As I write, this is the view from our clifftop lanai on Kauai's north shore:
"It's not small" is an understatement. The surf is solidly overhead, has been so since we arrived three days ago, and is not forecast to drop before we leave.

Sigh. As I mentioned,  we've been here three days. And I'm jonesing.

So this morning I surf-checked much of Hanalei Bay. I started at Waikoko on the west end, hoping the lefts would look good as surfing Hennemans has made me comfortable in sizeable reefbreak on my frontside. I had almost worked up the courage when I started to chat with a couple guys who'd also been watching for a while. They said they surfed there a lot and it wasn't one of the break's better days. Just then one of their friends passed by toting his SUP, seawater dripping from his graying locks. "Don't even think about it! he warned, repeating it thrice for emphasis. He told them he'd gotten worked trying to come in, then headed for his truck in the dirt lot on a narrow strip between beach and road.
"Are you going to go out?" I asked one of the guys. "I don't know..." he mused. "It's not exactly calling my name today." It certainly wasn't calling mine. 8'+ surf at an unfamiliar break on an unfamiliar surfboard; it didn't take much to erode my courage.
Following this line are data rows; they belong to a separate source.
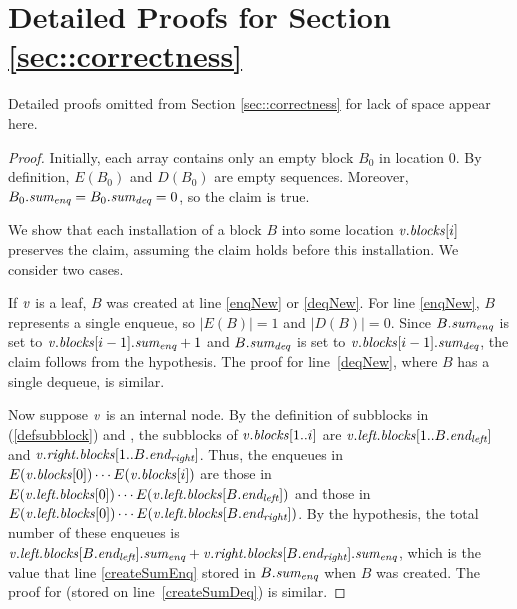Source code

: 
\section{Detailed Proofs for Section \ref{sec::correctness}}
\label{app::tracingDetails}

Detailed proofs omitted from Section \ref{sec::correctness} for lack of space appear here.

\sumRes*
\begin{proof}
Initially, each  array  contains only an empty block $B_0$ in location 0.
By definition, $E(B_0)$ and $D(B_0)$ are empty sequences.
Moreover, $B_0.\mbox{\textit{sum\textsubscript{enq}}} = B_0.\mbox{\textit{sum\textsubscript{deq}}} = 0$, so the claim is true.

We show that each installation of a block $B$ into some location $\mbox{\textnormal{\textit{v}}}.\mbox{\textit{blocks}}[i]$ preserves the claim,
assuming the claim holds before this installation.  We consider two cases.

If $\mbox{\textnormal{\textit{v}}}$ is a leaf, $B$ was created at line \ref{enqNew} or \ref{deqNew}.
For line \ref{enqNew}, $B$ represents a single enqueue, so $|E(B)|=1$ and $|D(B)|=0$.
Since $B.\mbox{\textit{sum\textsubscript{enq}}}$ is set to $\mbox{\textnormal{\textit{v}}}.\mbox{\textit{blocks}}[i-1].\mbox{\textit{sum\textsubscript{enq}}}+1$ and
$B.\mbox{\textit{sum\textsubscript{deq}}}$ is set to $\mbox{\textnormal{\textit{v}}}.\mbox{\textit{blocks}}[i-1].\mbox{\textit{sum\textsubscript{deq}}}$, the claim follows from the hypothesis.
The proof for line~\ref{deqNew}, where $B$ has a single dequeue, is similar.

Now suppose $\mbox{\textnormal{\textit{v}}}$ is an internal node. By the definition of subblocks in (\ref{defsubblock}) and , the
subblocks of $\mbox{\textnormal{\textit{v}}}.\mbox{\textit{blocks}}[1..i]$ are $\mbox{\textnormal{\textit{v}}}.\mbox{\textit{left.blocks}}[1..B.\mbox{\textit{end\textsubscript{left}}}]$ 
and $\mbox{\textnormal{\textit{v}}}.\mbox{\textit{right.blocks}}[1..B.\mbox{\textit{end\textsubscript{right}}}]$.
Thus, the enqueues in $E(\mbox{\textnormal{\textit{v}}}.\mbox{\textit{blocks}}[0])\cdots E(\mbox{\textnormal{\textit{v}}}.\mbox{\textit{blocks}}[i])$ are those in\linebreak
$E(\mbox{\textnormal{\textit{v}}}.\mbox{\textit{left.blocks}}[0]) \cdots E(\mbox{\textnormal{\textit{v}}}.\mbox{\textit{left.blocks}}[B.\mbox{\textit{end\textsubscript{left}}}])$ and those in \linebreak
$E(\mbox{\textnormal{\textit{v}}}.\mbox{\textit{left.blocks}}[0]) \cdots E(\mbox{\textnormal{\textit{v}}}.\mbox{\textit{left.blocks}}[B.\mbox{\textit{end\textsubscript{right}}}])$.
By the hypothesis, the total number of these enqueues is \linebreak
$\mbox{\textnormal{\textit{v}}}.\mbox{\textit{left.blocks}}[B.\mbox{\textit{end\textsubscript{left}}}].\mbox{\textit{sum\textsubscript{enq}}} + \mbox{\textnormal{\textit{v}}}.\mbox{\textit{right.blocks}}[B.\mbox{\textit{end\textsubscript{right}}}].\mbox{\textit{sum\textsubscript{enq}}}$, \linebreak
which is the value that line \ref{createSumEnq} stored in $B.\mbox{\textit{sum\textsubscript{enq}}}$ when $B$ was created.
The proof for  (stored on line~\ref{createSumDeq}) is similar.
\end{proof}

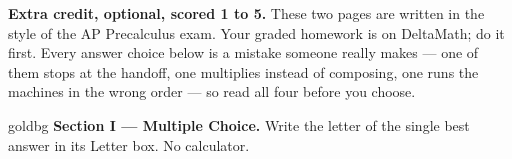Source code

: \documentclass[10pt]{article}
\begin{document}

\vspace{0.12in}

\boxguard[8]
\begin{remindbox}
\small
\textbf{Extra credit, optional, scored 1 to 5.} These two pages are written in the style of the AP
Precalculus exam. Your graded homework is on DeltaMath; do it first. Every
answer choice below is a mistake someone really makes --- one of them stops at the handoff,
one multiplies instead of composing, one runs the machines in the wrong order --- so read all
four before you choose.
\end{remindbox}

\vspace{0.12in}

\begin{headlinebox}{goldbg}
\small
\textbf{Section I --- Multiple Choice.} Write the letter of the single best answer in its Letter box. No calculator.
\end{headlinebox}

\vspace{0.06in}
\end{document}
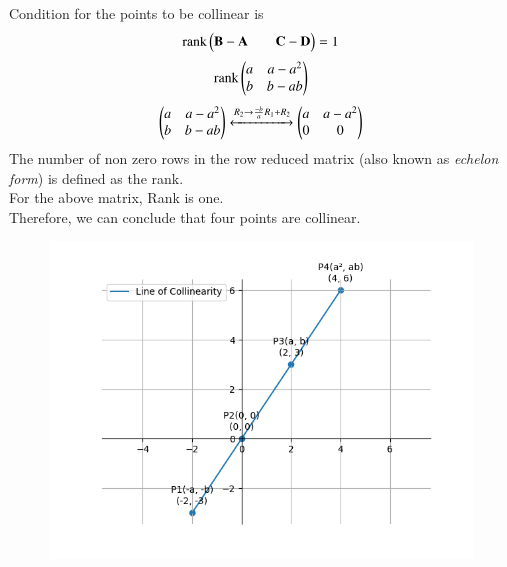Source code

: \documentclass[journal]{IEEEtran}
\begin{document}
Condition for the points to be collinear is
\begin{align}
    \text{rank}\begin{pmatrix}\mathbf{B} - \mathbf{A} & &\mathbf{C} - \mathbf{D}\end{pmatrix} = 1
\end{align}
\begin{align}
    \text{rank}\begin{pmatrix}a & a-a^2\\b & b-ab\end{pmatrix}
\end{align}
\begin{align}
	\begin{pmatrix}a &  a-a^2\\ b & b-ab\end{pmatrix} \xleftrightarrow[]{R_2 \rightarrow {\frac{-b}{a}R_1 + R_2}} \begin{pmatrix}a & a-a^2 \\ 0 & 0\end{pmatrix}  
\end{align}
The number of non zero rows in the row reduced matrix (also known as {\em echelon form}) is defined as the rank.\\
For the above matrix, Rank is one.\\
Therefore, we can conclude that four points are collinear.
\newpage
 \begin{figure}
    \centering
    \includegraphics[width=0.9\columnwidth]{figs/Figure_1.png}
    \label{fig:placeholder}
    \caption{}
\end{figure}
\end{document}
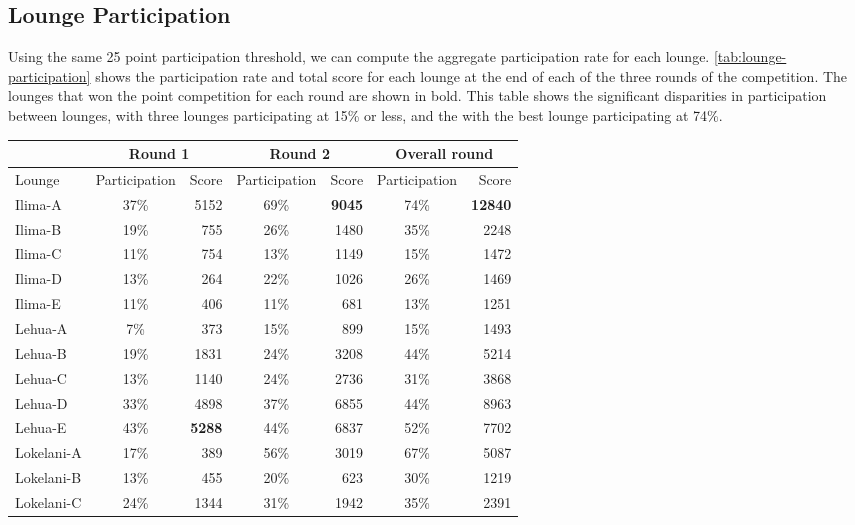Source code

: \subsection{Lounge Participation}

Using the same 25 point participation threshold, we can compute the aggregate participation rate for each lounge. \autoref{tab:lounge-participation} shows the participation rate and total score for each lounge at the end of each of the three rounds of the competition. The lounges that won the point competition for each round are shown in bold. This table shows the significant disparities in participation between lounges, with three lounges participating at 15\% or less, and the with the best lounge participating at 74\%.

\begin{table}[htbp]
	\centering
		\begin{tabular}{| l | c | r | c | r | c | r |}
			\hline
			 & \multicolumn{2}{|c|}{Round 1} & \multicolumn{2}{|c|}{Round 2} & \multicolumn{2}{|c|}{Overall round} \\ \hline
			Lounge & Participation & Score & Participation & Score & Participation & Score \\ \hline \hline
			Ilima-A & 37\% & 5152 & 69\% & \textbf{9045} & 74\% & \textbf{12840} \\ \hline
			Ilima-B & 19\% & 755 & 26\% & 1480 & 35\% & 2248 \\ \hline
			Ilima-C & 11\% & 754 & 13\% & 1149 & 15\% & 1472 \\ \hline
			Ilima-D & 13\% & 264 & 22\% & 1026 & 26\% & 1469 \\ \hline
			Ilima-E & 11\% & 406 & 11\% & 681 & 13\% & 1251 \\ \hline
			Lehua-A & 7\% & 373 & 15\% & 899 & 15\% & 1493 \\ \hline
			Lehua-B & 19\% & 1831 & 24\% & 3208 & 44\% & 5214 \\ \hline
			Lehua-C & 13\% & 1140 & 24\% & 2736 & 31\% & 3868 \\ \hline
			Lehua-D & 33\% & 4898 & 37\% & 6855 & 44\% & 8963 \\ \hline
			Lehua-E & 43\% & \textbf{5288} & 44\% & 6837 & 52\% & 7702 \\ \hline
			Lokelani-A & 17\% & 389 & 56\% & 3019 & 67\% & 5087 \\ \hline
			Lokelani-B & 13\% & 455 & 20\% & 623 & 30\% & 1219 \\ \hline
			Lokelani-C & 24\% & 1344 & 31\% & 1942 & 35\% & 2391 \\ \hline

\end{tabular}
\end{table}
I headed back around the bay, not bothering to check Pinetrees which had looked a mess yesterday. From Hanalei pier, the rights breaking on the eastern reef looked just as big and mostly disorganized as the western lefts. Unlike Waikoko, I've surfed there before, but my backside is not as strong from lack of practice. San Diego has spoiled me with lefts.
Again dissuaded from digging deep for my inner hellwoman, I noted the waist- to occasionally chest-high waves breaking near the pier at Black Pot Beach. It was the province of the surf schools, but there were a handful of real surfers in the mix. I am not too proud to acknowledge my limits.

In town, I searched the surf shop racks again for a suitable rental board. One shop had a Firewire Spitfire, but it was 6'8" and quad-finned. Across the street at Hanalei Surf Company, I found a Rusty surfboard that seemed as close to Rocket as I might hope to find, although two inches longer, a bit wider and thicker, and lacking a tail pad. The yum-yum yellow accents were only on top, where the Landlord thankfully wouldn't see them
Back at the pier, with time growing short before I had to get back for a yoga class, I scratched for near-shorebreak. A few drop-and-smashes bookended a decent left that sucked sand, turning the face beside me from blue to frothy tan before ending in the shallows. I take stoke where I can find it.